Philippe Granarolo a réuni dans ces Carnets
Méditerranéens les
traces de cette prédilection ; en brassant des
sources
éparses, il reconstitue une trame (auto-)biographique 1
qui suit le philosophe depuis les premiers enchantements à
Gênes et dans
le golfe de Naples jusqu'en en Sicile, à Venise,
à Nice.
Dans ce fervent itinéraire, les îles
occupent une place prééminente par la richesse et
la
qualité des arrière-plans qui y sont
associés
— instants d'intense bonheur, fulgurances de la
pensée :
Venise où Nietzsche à
séjourné à
plusieurs reprises, la Sicile où il tente de mettre ses pas
dans
ceux d'Empédocle,
Capri brièvement visitée, Ischia
aperçue à
l'horizon de
Sorrente ; la Corse enfin, cible de rêveries et
même
de projets d'installation avec son ami Heinrich Köselitz (Peter Gast).
L'anecdote ne masque jamais
l'essentiel : la pensée en marche
— la
vie qui se consume dans la passion de penser.
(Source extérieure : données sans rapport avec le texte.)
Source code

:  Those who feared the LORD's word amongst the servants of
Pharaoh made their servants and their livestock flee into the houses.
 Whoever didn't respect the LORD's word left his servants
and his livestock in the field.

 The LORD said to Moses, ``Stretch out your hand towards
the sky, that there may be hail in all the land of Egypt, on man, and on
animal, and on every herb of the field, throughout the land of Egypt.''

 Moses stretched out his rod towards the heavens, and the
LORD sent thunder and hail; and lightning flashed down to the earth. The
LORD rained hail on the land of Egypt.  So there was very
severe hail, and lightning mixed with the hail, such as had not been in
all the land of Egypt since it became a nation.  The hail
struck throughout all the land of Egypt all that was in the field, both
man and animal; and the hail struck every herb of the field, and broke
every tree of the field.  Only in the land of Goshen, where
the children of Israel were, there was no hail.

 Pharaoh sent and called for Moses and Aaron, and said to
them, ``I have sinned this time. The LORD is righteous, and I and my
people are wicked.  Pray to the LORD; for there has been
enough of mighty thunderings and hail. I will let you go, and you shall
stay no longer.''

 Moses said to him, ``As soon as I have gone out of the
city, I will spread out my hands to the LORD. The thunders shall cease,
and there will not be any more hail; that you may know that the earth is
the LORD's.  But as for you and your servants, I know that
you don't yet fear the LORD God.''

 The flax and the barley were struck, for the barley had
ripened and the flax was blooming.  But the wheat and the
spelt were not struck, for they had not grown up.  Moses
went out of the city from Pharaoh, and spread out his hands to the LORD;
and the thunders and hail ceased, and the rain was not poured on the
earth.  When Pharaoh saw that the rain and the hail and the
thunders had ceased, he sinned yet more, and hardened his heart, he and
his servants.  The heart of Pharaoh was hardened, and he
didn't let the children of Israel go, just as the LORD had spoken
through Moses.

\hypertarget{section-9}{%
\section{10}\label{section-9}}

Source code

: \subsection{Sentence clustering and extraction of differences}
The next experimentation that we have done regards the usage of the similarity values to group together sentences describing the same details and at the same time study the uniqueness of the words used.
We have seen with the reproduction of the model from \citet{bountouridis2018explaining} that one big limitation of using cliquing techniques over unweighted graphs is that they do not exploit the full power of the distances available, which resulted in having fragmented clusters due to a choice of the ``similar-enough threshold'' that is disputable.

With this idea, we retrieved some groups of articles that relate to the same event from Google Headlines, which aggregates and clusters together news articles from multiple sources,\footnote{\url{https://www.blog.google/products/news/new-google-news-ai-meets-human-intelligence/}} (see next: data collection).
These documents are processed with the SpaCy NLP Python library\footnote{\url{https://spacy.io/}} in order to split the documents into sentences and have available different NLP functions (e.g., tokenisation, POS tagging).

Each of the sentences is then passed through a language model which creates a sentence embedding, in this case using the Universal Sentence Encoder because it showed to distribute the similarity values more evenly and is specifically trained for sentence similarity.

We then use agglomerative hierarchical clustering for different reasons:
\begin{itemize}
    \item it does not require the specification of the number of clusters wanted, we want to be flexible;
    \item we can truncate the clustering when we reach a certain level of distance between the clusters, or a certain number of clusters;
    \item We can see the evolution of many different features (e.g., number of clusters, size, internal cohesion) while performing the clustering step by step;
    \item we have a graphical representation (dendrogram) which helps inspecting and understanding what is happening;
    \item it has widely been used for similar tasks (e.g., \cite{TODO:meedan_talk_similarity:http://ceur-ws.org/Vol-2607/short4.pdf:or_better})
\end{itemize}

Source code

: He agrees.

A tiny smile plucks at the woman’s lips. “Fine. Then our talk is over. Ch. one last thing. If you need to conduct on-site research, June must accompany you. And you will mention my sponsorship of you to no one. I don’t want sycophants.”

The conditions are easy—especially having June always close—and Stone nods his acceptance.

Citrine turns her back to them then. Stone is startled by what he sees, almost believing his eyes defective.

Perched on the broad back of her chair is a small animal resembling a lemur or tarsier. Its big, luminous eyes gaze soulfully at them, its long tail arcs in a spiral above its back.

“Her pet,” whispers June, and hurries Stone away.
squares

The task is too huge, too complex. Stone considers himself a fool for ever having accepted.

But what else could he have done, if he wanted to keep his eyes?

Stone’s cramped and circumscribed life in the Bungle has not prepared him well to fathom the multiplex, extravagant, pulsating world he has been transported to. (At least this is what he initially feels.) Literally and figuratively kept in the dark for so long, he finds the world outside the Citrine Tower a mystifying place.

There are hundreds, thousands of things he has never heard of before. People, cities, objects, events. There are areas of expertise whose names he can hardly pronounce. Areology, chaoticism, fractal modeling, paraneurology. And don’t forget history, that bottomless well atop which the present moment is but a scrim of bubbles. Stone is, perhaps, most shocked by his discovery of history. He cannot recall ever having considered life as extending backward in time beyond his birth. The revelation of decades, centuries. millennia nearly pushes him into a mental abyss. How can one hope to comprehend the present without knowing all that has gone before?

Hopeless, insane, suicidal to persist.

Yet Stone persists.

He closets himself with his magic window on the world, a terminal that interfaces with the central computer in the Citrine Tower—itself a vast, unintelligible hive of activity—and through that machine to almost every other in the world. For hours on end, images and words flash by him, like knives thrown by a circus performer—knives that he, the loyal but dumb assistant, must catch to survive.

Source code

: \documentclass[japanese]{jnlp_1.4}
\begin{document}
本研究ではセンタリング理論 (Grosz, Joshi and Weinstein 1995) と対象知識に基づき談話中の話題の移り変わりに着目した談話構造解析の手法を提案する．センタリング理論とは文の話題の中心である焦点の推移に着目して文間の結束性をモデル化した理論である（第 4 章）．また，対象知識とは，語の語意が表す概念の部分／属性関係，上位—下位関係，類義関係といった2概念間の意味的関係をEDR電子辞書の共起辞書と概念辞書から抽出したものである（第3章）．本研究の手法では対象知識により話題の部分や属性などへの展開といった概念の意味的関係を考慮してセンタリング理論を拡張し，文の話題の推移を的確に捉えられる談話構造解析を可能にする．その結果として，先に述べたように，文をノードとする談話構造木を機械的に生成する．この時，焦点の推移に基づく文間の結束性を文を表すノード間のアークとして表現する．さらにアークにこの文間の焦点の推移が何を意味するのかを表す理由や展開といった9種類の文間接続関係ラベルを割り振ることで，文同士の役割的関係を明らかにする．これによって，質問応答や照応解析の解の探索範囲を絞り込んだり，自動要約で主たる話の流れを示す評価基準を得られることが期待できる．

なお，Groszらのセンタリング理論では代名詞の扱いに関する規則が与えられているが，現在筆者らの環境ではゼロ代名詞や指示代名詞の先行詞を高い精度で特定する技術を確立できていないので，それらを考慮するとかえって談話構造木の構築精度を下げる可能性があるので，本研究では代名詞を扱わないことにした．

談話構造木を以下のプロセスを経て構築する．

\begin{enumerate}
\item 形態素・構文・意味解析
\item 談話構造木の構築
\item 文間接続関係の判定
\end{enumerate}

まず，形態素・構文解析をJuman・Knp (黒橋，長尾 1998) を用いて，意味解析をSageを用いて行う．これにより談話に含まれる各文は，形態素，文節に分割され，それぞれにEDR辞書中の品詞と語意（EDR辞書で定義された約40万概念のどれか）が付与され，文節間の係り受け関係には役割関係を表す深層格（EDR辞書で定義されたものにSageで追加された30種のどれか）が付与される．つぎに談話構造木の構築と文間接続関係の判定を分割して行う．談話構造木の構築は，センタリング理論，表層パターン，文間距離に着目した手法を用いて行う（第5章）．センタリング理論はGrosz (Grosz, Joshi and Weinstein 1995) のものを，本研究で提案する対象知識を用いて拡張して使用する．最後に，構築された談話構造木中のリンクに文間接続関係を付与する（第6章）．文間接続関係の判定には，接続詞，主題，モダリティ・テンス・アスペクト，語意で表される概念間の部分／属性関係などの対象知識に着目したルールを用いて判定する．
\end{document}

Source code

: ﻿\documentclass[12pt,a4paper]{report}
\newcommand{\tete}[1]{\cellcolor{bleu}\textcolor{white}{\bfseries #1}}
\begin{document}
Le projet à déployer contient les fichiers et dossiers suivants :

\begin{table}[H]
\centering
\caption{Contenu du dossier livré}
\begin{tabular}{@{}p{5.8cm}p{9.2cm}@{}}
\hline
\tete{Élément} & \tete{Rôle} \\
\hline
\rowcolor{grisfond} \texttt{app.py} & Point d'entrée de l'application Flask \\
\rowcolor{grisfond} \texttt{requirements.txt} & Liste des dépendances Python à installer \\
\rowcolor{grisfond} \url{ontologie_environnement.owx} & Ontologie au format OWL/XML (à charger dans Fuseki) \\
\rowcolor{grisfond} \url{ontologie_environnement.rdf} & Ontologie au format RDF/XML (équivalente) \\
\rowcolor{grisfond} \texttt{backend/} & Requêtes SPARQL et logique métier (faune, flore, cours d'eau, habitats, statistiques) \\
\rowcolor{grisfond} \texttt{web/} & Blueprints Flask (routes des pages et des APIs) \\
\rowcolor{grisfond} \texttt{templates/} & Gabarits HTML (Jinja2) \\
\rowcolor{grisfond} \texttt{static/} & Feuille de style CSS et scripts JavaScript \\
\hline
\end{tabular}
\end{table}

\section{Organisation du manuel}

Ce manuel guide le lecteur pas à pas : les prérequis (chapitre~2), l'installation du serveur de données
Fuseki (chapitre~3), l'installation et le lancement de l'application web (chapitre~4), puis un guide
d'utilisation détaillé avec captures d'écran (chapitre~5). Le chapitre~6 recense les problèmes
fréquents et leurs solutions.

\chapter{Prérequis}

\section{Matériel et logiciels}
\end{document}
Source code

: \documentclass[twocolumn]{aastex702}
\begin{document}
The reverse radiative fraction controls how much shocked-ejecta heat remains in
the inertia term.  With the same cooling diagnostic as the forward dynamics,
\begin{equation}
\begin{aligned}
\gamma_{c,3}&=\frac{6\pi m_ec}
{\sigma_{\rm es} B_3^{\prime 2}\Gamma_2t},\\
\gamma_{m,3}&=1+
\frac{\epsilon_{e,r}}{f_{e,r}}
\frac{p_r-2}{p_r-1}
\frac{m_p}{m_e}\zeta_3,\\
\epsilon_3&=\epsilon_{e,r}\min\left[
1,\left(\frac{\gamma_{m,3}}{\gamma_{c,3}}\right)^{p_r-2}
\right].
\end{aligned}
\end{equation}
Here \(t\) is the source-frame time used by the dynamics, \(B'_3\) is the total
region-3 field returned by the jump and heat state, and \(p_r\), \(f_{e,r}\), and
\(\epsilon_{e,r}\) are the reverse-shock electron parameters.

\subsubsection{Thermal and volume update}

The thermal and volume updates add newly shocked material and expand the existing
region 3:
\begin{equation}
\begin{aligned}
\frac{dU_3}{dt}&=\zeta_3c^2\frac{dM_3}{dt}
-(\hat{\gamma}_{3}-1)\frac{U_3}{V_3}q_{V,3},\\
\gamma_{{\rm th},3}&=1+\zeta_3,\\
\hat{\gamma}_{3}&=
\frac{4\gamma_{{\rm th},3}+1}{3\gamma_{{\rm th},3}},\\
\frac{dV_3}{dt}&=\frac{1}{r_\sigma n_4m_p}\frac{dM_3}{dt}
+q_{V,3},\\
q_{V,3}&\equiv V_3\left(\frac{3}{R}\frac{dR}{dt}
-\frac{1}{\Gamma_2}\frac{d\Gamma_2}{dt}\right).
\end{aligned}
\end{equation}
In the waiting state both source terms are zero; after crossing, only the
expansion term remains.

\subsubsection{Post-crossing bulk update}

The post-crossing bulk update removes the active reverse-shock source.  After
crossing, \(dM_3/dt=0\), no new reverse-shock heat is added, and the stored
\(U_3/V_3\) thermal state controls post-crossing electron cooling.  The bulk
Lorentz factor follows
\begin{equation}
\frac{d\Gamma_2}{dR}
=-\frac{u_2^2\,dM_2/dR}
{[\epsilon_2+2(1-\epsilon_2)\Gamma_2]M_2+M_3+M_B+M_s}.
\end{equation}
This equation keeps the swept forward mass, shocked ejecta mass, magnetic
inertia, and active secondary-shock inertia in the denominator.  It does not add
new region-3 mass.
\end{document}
Il suffit,
pour s'en convaincre, d'évoquer l'empreinte de Venise dans
la gestation d'Aurore
— le recueil aurait pu s'intituler Ombra di Venezia —
ou l'empreinte de Gênes, de Naples et de la Sicile dans celle
du Gai Savoir où,
parmi les poèmes des dernières pages, sont repris
six des Idylles de
Messine 2 écrites
et publiées sous le charme du printemps sicilien de 1882.
Philippe Granarolo a enseigné la philosophie en
Corse de 1971
à 1984, puis à Toulon de 1984 jusqu'à
sa retraite.
Sa fréquentation du corpus nietzschéen pendant
plusieurs
décennies lui a permis de soutenir en 1991 une
thèse de
Doctorat d'Etat ès-Lettres
— « Le futur
dans l'œuvre de
Nietzsche » — et de publier
entre 1993 et aujourd'hui pas moins de cinq ouvrages sur l'auteur du Gai Savoir ainsi
qu'un nombre considérable
d'articles.
1. |
À
la différence de Guy de Pourtalès qui, visant un
objectif
similaire, avait écrit un récit strictement
biographique : « Nietzsche en
Italie »
— Bernard Grasset (1929). |
2. |
« Idyllen aus
Messina », Internationale Monatsschrift, Bd. I,5.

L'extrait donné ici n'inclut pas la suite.